I really shouldn’t take the piss out of a British media icon, but in this case, it’s just too inviting.

Jeff Jarvis pointed out something in the Indy, in which they asked a bunch of British media heavyweights about the future of newspapers. Jeff pointed to Piers Morgan as someone who gets it and to the BBC’s John Humphrys, presenter of the Today programme, as someone who doesn’t. Jeff pulls out this quote from Mr Humphrys’ statement on why he thought it was preposterous to conceive of a society that functioned without newspapers:

And sooner or later we will explode the blog myth. The idea that you can click on to a few dozen blogs and find out what’s going on in the world is nonsense. It’s fun but that’s all it is. …

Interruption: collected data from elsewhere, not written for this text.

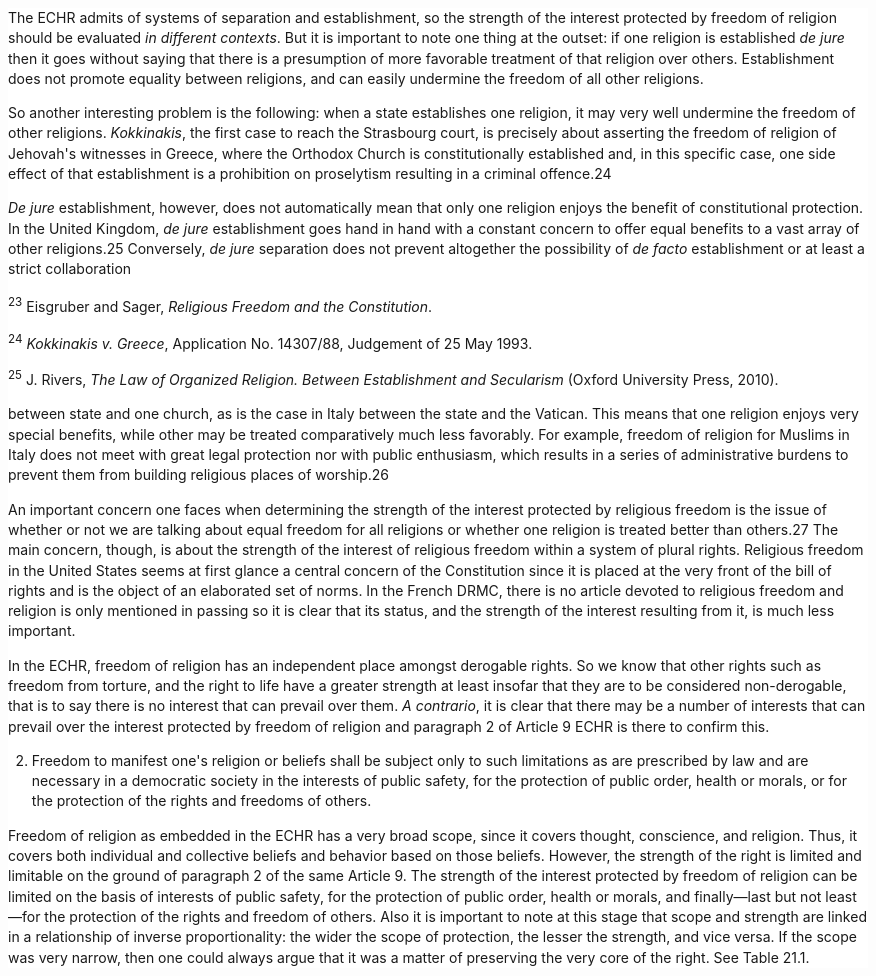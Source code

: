 The ECHR admits of systems of separation and establishment, so the strength of the interest protected by freedom of religion should be evaluated *in different contexts*. But it is important to note one thing at the outset: if one religion is established *de jure* then it goes without saying that there is a presumption of more favorable treatment of that religion over others. Establishment does not promote equality between religions, and can easily undermine the freedom of all other religions.

So another interesting problem is the following: when a state establishes one religion, it may very well undermine the freedom of other religions. *Kokkinakis*, the first case to reach the Strasbourg court, is precisely about asserting the freedom of religion of Jehovah's witnesses in Greece, where the Orthodox Church is constitutionally established and, in this specific case, one side effect of that establishment is a prohibition on proselytism resulting in a criminal offence.24

*De jure* establishment, however, does not automatically mean that only one religion enjoys the benefit of constitutional protection. In the United Kingdom, *de jure* establishment goes hand in hand with a constant concern to offer equal benefits to a vast array of other religions.25 Conversely, *de jure* separation does not prevent altogether the possibility of *de facto* establishment or at least a strict collaboration

<sup>23</sup> Eisgruber and Sager, *Religious Freedom and the Constitution*.

<sup>24</sup> *Kokkinakis v. Greece*, Application No. 14307/88, Judgement of 25 May 1993.

<sup>25</sup> J. Rivers, *The Law of Organized Religion. Between Establishment and Secularism* (Oxford University Press, 2010).

between state and one church, as is the case in Italy between the state and the Vatican. This means that one religion enjoys very special benefits, while other may be treated comparatively much less favorably. For example, freedom of religion for Muslims in Italy does not meet with great legal protection nor with public enthusiasm, which results in a series of administrative burdens to prevent them from building religious places of worship.26

An important concern one faces when determining the strength of the interest protected by religious freedom is the issue of whether or not we are talking about equal freedom for all religions or whether one religion is treated better than others.27 The main concern, though, is about the strength of the interest of religious freedom within a system of plural rights. Religious freedom in the United States seems at first glance a central concern of the Constitution since it is placed at the very front of the bill of rights and is the object of an elaborated set of norms. In the French DRMC, there is no article devoted to religious freedom and religion is only mentioned in passing so it is clear that its status, and the strength of the interest resulting from it, is much less important.

In the ECHR, freedom of religion has an independent place amongst derogable rights. So we know that other rights such as freedom from torture, and the right to life have a greater strength at least insofar that they are to be considered non-derogable, that is to say there is no interest that can prevail over them. *A contrario*, it is clear that there may be a number of interests that can prevail over the interest protected by freedom of religion and paragraph 2 of Article 9 ECHR is there to confirm this.

2. Freedom to manifest one's religion or beliefs shall be subject only to such limitations as are prescribed by law and are necessary in a democratic society in the interests of public safety, for the protection of public order, health or morals, or for the protection of the rights and freedoms of others.

Freedom of religion as embedded in the ECHR has a very broad scope, since it covers thought, conscience, and religion. Thus, it covers both individual and collective beliefs and behavior based on those beliefs. However, the strength of the right is limited and limitable on the ground of paragraph 2 of the same Article 9. The strength of the interest protected by freedom of religion can be limited on the basis of interests of public safety, for the protection of public order, health or morals, and finally—last but not least—for the protection of the rights and freedom of others. Also it is important to note at this stage that scope and strength are linked in a relationship of inverse proportionality: the wider the scope of protection, the lesser the strength, and vice versa. If the scope was very narrow, then one could always argue that it was a matter of preserving the very core of the right. See Table 21.1.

OK, let me explode the blog myth, not the myth that Mr Humphrys thinks will be uncovered but the myth that he and several others propagate about blogs:

  1. Myth number one: Most bloggers write about news.
    As my friend Say Na in Nepal points out: 37% of American bloggers want to write about their lives and experiences, compared to 11% who write about politics. She’s writing about a Pew Internet and American Life study. The report says:

    Most bloggers say they cover a lot of different topics, but when asked to choose one main topic, 37% of bloggers cite “my life and experiences” as a primary topic of their blog. Politics and government ran a very distant second with 11% of bloggers citing those issues of public life as the main subject of their blog.

    …most bloggers are primarily interested in creative, personal expression – documenting individual experiences, sharing practical knowledge, or just keeping in touch with friends and family.

    The news media provides disproportionate coverage of political and news blogs because that’s what they are interested in. They cover news, not the intimate details of people’s lives.

  2. Myth number two: Bloggers just want to become journalists or pundits
    Again, as the study found out, most bloggers write for a small audience of their friends and family: “Most bloggers do not think of what they do as journalism.” They write for the pure love of self-expression, not for recognition or money. Mass media doesn’t really understand the motivation of most bloggers because they can’t understand publishing for a small audience for no money. (And in some ways, it’s one of the reasons why most mass media blogs suck. Most bloggers write about and are interested in their personal passions and interests, which is slightly anti-thetical to general interest publications like newspapers.)
  3. Myth number three: Blogging is all opinion
    This is such a common yarn, but unfortunately, this view itself turns out to be only uninformed opinion. First off, see myth one. Most people are just writing about their personal experiences. Of course it’s their opinions. That is totally the wrong yardstick with which to assess blogs.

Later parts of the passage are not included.